*** Opening Records for the exercise ***
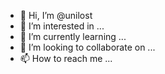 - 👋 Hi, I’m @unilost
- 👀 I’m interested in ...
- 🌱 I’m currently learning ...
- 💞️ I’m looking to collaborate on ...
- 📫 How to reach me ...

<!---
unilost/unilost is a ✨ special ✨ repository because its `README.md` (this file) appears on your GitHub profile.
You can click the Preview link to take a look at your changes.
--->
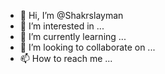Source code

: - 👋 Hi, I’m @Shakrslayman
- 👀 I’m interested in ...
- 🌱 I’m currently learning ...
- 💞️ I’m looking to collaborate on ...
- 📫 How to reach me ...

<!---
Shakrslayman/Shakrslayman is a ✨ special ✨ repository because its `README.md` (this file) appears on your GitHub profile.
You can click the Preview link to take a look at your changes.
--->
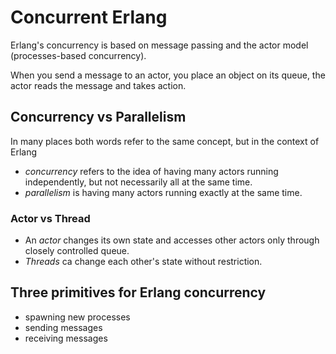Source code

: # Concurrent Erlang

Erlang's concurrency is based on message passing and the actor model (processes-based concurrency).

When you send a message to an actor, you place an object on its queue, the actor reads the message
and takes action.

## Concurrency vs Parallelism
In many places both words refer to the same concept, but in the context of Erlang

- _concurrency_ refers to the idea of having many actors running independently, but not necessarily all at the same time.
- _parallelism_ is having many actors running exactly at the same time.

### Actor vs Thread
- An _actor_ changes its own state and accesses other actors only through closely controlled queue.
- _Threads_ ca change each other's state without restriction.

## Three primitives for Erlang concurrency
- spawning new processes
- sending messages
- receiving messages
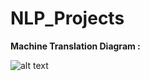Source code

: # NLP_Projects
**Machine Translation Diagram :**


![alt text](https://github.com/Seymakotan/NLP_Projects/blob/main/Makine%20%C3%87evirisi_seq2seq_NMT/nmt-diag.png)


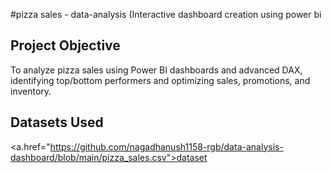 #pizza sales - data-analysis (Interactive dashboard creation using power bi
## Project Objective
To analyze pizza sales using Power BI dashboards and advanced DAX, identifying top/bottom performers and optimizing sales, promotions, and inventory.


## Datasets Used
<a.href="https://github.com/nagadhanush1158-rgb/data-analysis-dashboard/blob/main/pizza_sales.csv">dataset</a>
*** Closing Records for the exercise ***
**Aim of the task**
Could you write out, exactly, each line of the data above from the one containing "## Datasets Used" through the last, including both?

**Result for this exercise**
## Datasets Used
<a.href="https://github.com/nagadhanush1158-rgb/data-analysis-dashboard/blob/main/pizza_sales.csv">dataset</a>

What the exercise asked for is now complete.